The task:
Taking the line with "## Typography, Spacing, and Alignment" as the first and the line with "## Clear Calls-to-Action (CTAs)" as the last, set down exactly every line in that range from the entries below, and no more.

Dataset excerpts section start

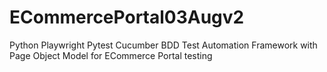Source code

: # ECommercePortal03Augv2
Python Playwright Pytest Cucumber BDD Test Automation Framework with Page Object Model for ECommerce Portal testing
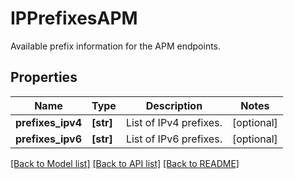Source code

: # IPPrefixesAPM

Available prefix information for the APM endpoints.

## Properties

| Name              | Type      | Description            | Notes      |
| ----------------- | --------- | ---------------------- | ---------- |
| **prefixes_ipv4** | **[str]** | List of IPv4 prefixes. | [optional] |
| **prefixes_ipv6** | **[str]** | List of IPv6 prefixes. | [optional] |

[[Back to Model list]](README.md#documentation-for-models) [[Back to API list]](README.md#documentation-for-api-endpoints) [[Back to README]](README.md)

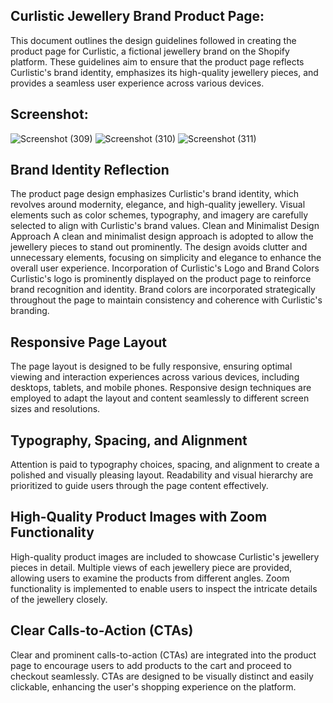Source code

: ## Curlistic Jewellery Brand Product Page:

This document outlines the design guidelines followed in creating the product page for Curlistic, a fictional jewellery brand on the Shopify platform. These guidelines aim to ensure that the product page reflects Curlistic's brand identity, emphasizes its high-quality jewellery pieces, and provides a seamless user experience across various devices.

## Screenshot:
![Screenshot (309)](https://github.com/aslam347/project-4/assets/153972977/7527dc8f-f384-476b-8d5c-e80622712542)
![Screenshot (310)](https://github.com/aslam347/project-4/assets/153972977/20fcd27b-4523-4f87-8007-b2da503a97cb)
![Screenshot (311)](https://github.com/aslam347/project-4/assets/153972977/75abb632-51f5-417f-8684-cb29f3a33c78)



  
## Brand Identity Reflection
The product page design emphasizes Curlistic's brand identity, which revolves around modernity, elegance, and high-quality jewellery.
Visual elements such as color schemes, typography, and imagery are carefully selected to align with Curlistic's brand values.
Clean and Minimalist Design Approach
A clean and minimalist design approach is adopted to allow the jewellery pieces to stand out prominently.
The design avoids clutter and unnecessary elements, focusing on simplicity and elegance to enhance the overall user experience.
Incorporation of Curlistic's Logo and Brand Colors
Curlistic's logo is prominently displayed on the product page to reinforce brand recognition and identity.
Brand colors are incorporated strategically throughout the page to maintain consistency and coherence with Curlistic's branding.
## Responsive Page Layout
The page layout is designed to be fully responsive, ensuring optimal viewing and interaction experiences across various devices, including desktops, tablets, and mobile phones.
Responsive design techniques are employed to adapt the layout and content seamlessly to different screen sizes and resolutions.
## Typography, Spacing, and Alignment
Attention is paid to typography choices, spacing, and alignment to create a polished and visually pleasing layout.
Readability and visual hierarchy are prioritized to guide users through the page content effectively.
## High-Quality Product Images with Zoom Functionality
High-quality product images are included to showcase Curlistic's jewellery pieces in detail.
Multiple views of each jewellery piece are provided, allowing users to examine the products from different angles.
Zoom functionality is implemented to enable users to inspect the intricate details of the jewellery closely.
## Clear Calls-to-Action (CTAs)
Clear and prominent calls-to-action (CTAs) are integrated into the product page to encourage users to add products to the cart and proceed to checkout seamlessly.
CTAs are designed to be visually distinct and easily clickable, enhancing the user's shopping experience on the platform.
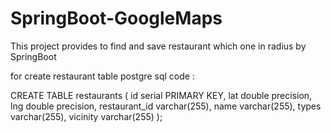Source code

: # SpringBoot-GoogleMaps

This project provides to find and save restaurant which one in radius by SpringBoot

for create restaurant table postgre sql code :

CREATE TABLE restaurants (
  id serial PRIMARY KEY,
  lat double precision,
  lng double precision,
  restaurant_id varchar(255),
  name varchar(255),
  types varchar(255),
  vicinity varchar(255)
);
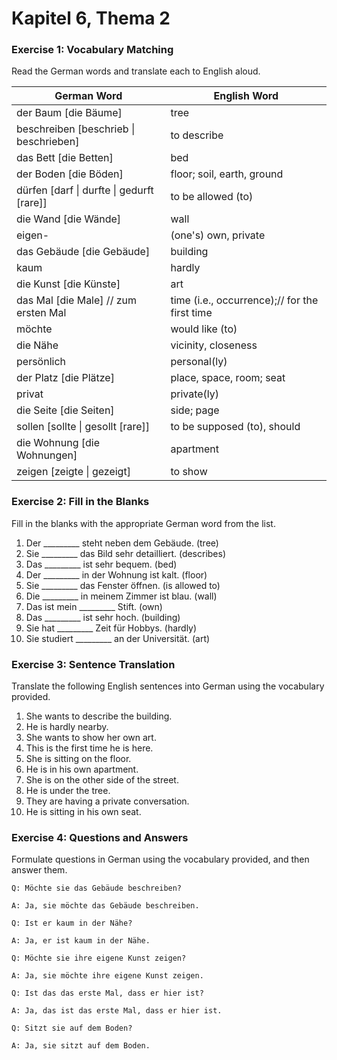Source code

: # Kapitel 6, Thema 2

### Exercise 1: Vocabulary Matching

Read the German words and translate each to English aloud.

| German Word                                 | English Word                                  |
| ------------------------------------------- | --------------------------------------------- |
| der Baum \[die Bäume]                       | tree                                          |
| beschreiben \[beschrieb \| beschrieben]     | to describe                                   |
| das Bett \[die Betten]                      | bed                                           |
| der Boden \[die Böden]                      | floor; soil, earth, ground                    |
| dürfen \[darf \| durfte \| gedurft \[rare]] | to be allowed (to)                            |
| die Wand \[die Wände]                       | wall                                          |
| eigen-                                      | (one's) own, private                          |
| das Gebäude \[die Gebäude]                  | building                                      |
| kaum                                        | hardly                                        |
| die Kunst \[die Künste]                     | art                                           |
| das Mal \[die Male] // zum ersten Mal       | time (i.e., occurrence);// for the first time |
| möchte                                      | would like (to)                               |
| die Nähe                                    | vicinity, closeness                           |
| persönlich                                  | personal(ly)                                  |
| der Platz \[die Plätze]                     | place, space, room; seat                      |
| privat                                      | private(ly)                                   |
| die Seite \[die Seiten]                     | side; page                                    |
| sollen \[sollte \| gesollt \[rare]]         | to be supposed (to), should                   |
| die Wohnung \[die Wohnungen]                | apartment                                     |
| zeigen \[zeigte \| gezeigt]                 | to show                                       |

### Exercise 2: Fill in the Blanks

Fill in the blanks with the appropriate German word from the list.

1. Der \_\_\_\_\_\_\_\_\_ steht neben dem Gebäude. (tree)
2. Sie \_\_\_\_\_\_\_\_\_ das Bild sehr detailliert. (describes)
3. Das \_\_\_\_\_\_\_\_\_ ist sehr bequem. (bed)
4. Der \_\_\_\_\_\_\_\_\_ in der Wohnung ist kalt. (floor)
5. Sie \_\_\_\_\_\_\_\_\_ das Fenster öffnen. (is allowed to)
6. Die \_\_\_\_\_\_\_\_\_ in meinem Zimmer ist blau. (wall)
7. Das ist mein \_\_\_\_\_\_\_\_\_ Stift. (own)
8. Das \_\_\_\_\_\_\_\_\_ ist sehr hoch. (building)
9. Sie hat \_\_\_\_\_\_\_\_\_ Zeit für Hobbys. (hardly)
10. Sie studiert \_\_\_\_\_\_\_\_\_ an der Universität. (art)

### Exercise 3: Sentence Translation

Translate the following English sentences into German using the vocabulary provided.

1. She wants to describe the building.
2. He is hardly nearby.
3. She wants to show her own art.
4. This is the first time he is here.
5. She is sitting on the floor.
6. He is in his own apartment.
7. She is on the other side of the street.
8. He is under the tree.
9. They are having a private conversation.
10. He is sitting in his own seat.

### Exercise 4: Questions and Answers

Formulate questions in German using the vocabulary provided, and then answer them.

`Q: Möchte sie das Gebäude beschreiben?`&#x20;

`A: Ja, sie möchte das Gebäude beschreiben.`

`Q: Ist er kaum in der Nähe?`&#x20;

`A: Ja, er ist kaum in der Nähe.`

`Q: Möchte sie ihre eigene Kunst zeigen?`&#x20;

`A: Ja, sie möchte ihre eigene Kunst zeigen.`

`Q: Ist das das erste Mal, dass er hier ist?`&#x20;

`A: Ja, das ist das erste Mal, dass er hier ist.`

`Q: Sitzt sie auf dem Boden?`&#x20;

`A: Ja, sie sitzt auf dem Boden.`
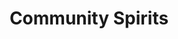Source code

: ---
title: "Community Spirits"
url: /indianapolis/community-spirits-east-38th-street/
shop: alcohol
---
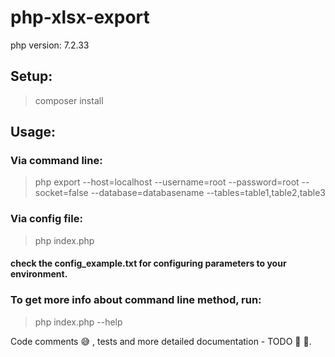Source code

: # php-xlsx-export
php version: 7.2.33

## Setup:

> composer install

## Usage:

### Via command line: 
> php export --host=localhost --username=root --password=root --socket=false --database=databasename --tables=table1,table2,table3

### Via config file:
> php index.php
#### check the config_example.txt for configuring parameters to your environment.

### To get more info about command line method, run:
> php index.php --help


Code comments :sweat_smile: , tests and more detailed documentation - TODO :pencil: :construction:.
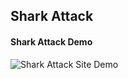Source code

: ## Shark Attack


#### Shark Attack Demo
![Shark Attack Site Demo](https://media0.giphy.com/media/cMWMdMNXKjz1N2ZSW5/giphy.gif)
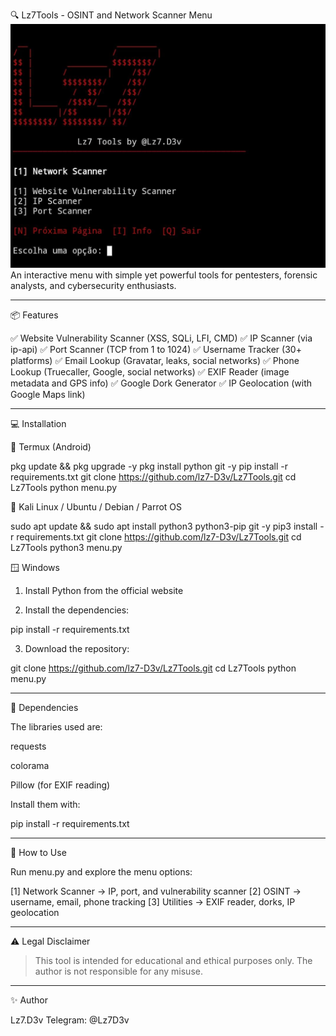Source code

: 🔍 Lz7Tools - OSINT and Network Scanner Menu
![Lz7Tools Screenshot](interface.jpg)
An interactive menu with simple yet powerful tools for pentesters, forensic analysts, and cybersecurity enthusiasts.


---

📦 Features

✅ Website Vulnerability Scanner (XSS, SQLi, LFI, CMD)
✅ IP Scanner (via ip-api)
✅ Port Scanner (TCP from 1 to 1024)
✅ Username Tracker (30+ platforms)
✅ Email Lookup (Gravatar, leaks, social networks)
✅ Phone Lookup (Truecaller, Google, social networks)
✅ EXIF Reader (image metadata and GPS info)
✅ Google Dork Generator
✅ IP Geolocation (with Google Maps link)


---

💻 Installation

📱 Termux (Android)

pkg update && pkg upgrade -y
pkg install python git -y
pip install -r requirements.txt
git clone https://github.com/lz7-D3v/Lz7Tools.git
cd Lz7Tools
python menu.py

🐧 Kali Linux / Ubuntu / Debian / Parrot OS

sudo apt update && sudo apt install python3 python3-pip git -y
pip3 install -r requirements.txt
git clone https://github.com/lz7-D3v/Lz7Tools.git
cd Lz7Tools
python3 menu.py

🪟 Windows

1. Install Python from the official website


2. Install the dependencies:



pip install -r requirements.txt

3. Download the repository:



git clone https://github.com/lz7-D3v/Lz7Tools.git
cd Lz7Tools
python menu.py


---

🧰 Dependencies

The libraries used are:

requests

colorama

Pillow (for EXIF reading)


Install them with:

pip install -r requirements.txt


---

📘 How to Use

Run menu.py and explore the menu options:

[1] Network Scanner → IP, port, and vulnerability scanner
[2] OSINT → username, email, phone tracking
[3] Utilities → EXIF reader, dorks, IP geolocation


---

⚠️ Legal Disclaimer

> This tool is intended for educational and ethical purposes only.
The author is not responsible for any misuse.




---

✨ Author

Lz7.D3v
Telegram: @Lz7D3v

Dataset excerpts section end

Answer to this problem:
## Typography, Spacing, and Alignment
Attention is paid to typography choices, spacing, and alignment to create a polished and visually pleasing layout.
Readability and visual hierarchy are prioritized to guide users through the page content effectively.
## High-Quality Product Images with Zoom Functionality
High-quality product images are included to showcase Curlistic's jewellery pieces in detail.
Multiple views of each jewellery piece are provided, allowing users to examine the products from different angles.
Zoom functionality is implemented to enable users to inspect the intricate details of the jewellery closely.
## Clear Calls-to-Action (CTAs)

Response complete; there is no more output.